(Source records)
------------------------
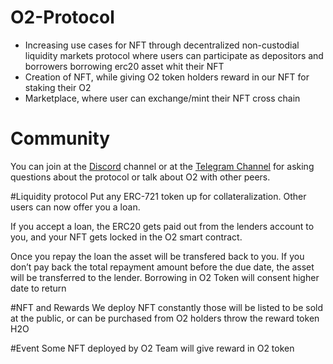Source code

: # O2-Protocol

- Increasing use cases for NFT through decentralized non-custodial liquidity markets protocol where users can participate as depositors and borrowers
borrowing erc20 asset whit their NFT
- Creation of NFT, while giving O2 token holders reward in our NFT for staking their O2
- Marketplace, where user can exchange/mint their NFT cross chain

# Community
You can join at the [Discord](https://discord.gg/xZHy7ekz3R) channel or at the [Telegram Channel](https://t.me/o2protocol/) for asking questions about the protocol or talk about O2 with other peers.

#Liquidity protocol
Put any ERC-721 token up for collateralization. Other users can now offer you a loan.

If you accept a loan, the ERC20 gets paid out from the lenders account to you, and your NFT gets locked in the O2 smart contract.

Once you repay the loan the asset will be transfered back to you. If you don’t pay back the total repayment amount before the due date, the asset will be transferred to the lender.
Borrowing in O2 Token will consent higher date to return

#NFT and Rewards
We deploy NFT constantly those will be listed to be sold at the public, or can be purchased from O2 holders throw the reward token H2O

#Event
Some NFT deployed by O2 Team will give reward in O2 token
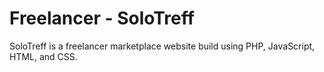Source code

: # Freelancer - SoloTreff
  SoloTreff is a freelancer marketplace website build using PHP, JavaScript, HTML, and CSS.
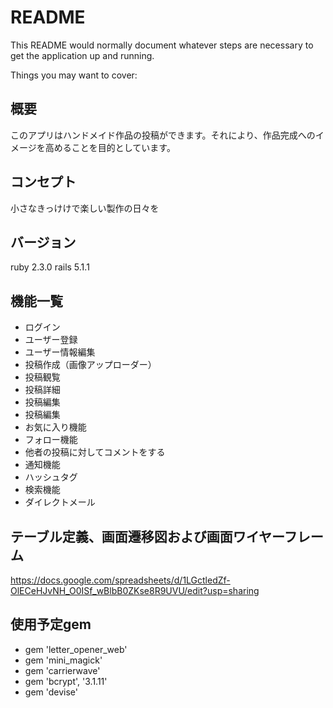# README

This README would normally document whatever steps are necessary to get the
application up and running.

Things you may want to cover:

## 概要
このアプリはハンドメイド作品の投稿ができます。それにより、作品完成へのイメージを高めることを目的としています。

## コンセプト
小さなきっけけで楽しい製作の日々を

## バージョン
ruby 2.3.0
rails 5.1.1

## 機能一覧
* ログイン
* ユーザー登録
* ユーザー情報編集
* 投稿作成（画像アップローダー）
* 投稿観覧
* 投稿詳細
* 投稿編集
* 投稿編集
* お気に入り機能
* フォロー機能
* 他者の投稿に対してコメントをする
* 通知機能
* ハッシュタグ
* 検索機能
* ダイレクトメール

## テーブル定義、画面遷移図および画面ワイヤーフレーム
https://docs.google.com/spreadsheets/d/1LGctledZf-OlECeHJvNH_O0ISf_wBlbB0ZKse8R9UVU/edit?usp=sharing

## 使用予定gem
* gem 'letter_opener_web'
* gem 'mini_magick'
* gem 'carrierwave'
* gem 'bcrypt', '3.1.11'
* gem 'devise'
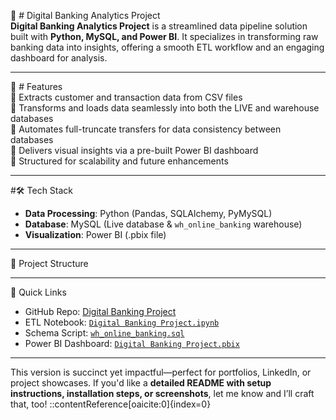 🏦 # Digital Banking Analytics Project  
**Digital Banking Analytics Project** is a streamlined data pipeline solution built with **Python, MySQL, and Power BI**. It specializes in transforming raw banking data into insights, offering a smooth ETL workflow and an engaging dashboard for analysis.

---

🚀 # Features  
🔹 Extracts customer and transaction data from CSV files  
🔹 Transforms and loads data seamlessly into both the LIVE and warehouse databases  
🔹 Automates full-truncate transfers for data consistency between databases  
🔹 Delivers visual insights via a pre-built Power BI dashboard  
🔹 Structured for scalability and future enhancements

---

#🛠️ Tech Stack  
- **Data Processing**: Python (Pandas, SQLAlchemy, PyMySQL)  
- **Database**: MySQL (Live database & `wh_online_banking` warehouse)  
- **Visualization**: Power BI (.pbix file)

---

🌟 Project Structure  

---

🔗 Quick Links  
- GitHub Repo: [Digital Banking Project](https://github.com/Rahulmahala25/Digital-Banking-Project)  
- ETL Notebook: [`Digital Banking Project.ipynb`](./Digital%20Banking%20Project.ipynb)  
- Schema Script: [`wh_online_banking.sql`](./wh_online_banking.sql)  
- Power BI Dashboard: [`Digital Banking Project.pbix`](./Digital%20Banking%20Project.pbix)

---

This version is succinct yet impactful—perfect for portfolios, LinkedIn, or project showcases. If you'd like a **detailed README with setup instructions, installation steps, or screenshots**, let me know and I’ll craft that, too!
::contentReference[oaicite:0]{index=0}
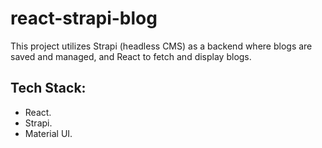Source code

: # react-strapi-blog
This project utilizes Strapi (headless CMS) as a backend where blogs are saved and managed, and React to fetch and display blogs. 
## Tech Stack:
- React.
- Strapi.
- Material UI.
------------------------
(Directions): All of the data must be set down exactly, with no pictures included.

(Reply to the task):
Source code

: # O2-Protocol

- Increasing use cases for NFT through decentralized non-custodial liquidity markets protocol where users can participate as depositors and borrowers
borrowing erc20 asset whit their NFT
- Creation of NFT, while giving O2 token holders reward in our NFT for staking their O2
- Marketplace, where user can exchange/mint their NFT cross chain

# Community
You can join at the [Discord](https://discord.gg/xZHy7ekz3R) channel or at the [Telegram Channel](https://t.me/o2protocol/) for asking questions about the protocol or talk about O2 with other peers.

#Liquidity protocol
Put any ERC-721 token up for collateralization. Other users can now offer you a loan.

If you accept a loan, the ERC20 gets paid out from the lenders account to you, and your NFT gets locked in the O2 smart contract.

Once you repay the loan the asset will be transfered back to you. If you don’t pay back the total repayment amount before the due date, the asset will be transferred to the lender.
Borrowing in O2 Token will consent higher date to return

#NFT and Rewards
We deploy NFT constantly those will be listed to be sold at the public, or can be purchased from O2 holders throw the reward token H2O

#Event
Some NFT deployed by O2 Team will give reward in O2 token
Source code

: # Freelancer - SoloTreff
  SoloTreff is a freelancer marketplace website build using PHP, JavaScript, HTML, and CSS.
# README

This README would normally document whatever steps are necessary to get the
application up and running.

Things you may want to cover:

## 概要
このアプリはハンドメイド作品の投稿ができます。それにより、作品完成へのイメージを高めることを目的としています。

## コンセプト
小さなきっけけで楽しい製作の日々を

## バージョン
ruby 2.3.0
rails 5.1.1

## 機能一覧
* ログイン
* ユーザー登録
* ユーザー情報編集
* 投稿作成（画像アップローダー）
* 投稿観覧
* 投稿詳細
* 投稿編集
* 投稿編集
* お気に入り機能
* フォロー機能
* 他者の投稿に対してコメントをする
* 通知機能
* ハッシュタグ
* 検索機能
* ダイレクトメール

## テーブル定義、画面遷移図および画面ワイヤーフレーム
https://docs.google.com/spreadsheets/d/1LGctledZf-OlECeHJvNH_O0ISf_wBlbB0ZKse8R9UVU/edit?usp=sharing

## 使用予定gem
* gem 'letter_opener_web'
* gem 'mini_magick'
* gem 'carrierwave'
* gem 'bcrypt', '3.1.11'
* gem 'devise'
 🏦 # Digital Banking Analytics Project  
**Digital Banking Analytics Project** is a streamlined data pipeline solution built with **Python, MySQL, and Power BI**. It specializes in transforming raw banking data into insights, offering a smooth ETL workflow and an engaging dashboard for analysis.

---

🚀 # Features  
🔹 Extracts customer and transaction data from CSV files  
🔹 Transforms and loads data seamlessly into both the LIVE and warehouse databases  
🔹 Automates full-truncate transfers for data consistency between databases  
🔹 Delivers visual insights via a pre-built Power BI dashboard  
🔹 Structured for scalability and future enhancements

---

#🛠️ Tech Stack  
- **Data Processing**: Python (Pandas, SQLAlchemy, PyMySQL)  
- **Database**: MySQL (Live database & `wh_online_banking` warehouse)  
- **Visualization**: Power BI (.pbix file)

---

🌟 Project Structure  

---

🔗 Quick Links  
- GitHub Repo: [Digital Banking Project](https://github.com/Rahulmahala25/Digital-Banking-Project)  
- ETL Notebook: [`Digital Banking Project.ipynb`](./Digital%20Banking%20Project.ipynb)  
- Schema Script: [`wh_online_banking.sql`](./wh_online_banking.sql)  
- Power BI Dashboard: [`Digital Banking Project.pbix`](./Digital%20Banking%20Project.pbix)

---

This version is succinct yet impactful—perfect for portfolios, LinkedIn, or project showcases. If you'd like a **detailed README with setup instructions, installation steps, or screenshots**, let me know and I’ll craft that, too!
::contentReference[oaicite:0]{index=0}
Source code

: # react-strapi-blog
This project utilizes Strapi (headless CMS) as a backend where blogs are saved and managed, and React to fetch and display blogs. 
## Tech Stack:
- React.
- Strapi.
- Material UI.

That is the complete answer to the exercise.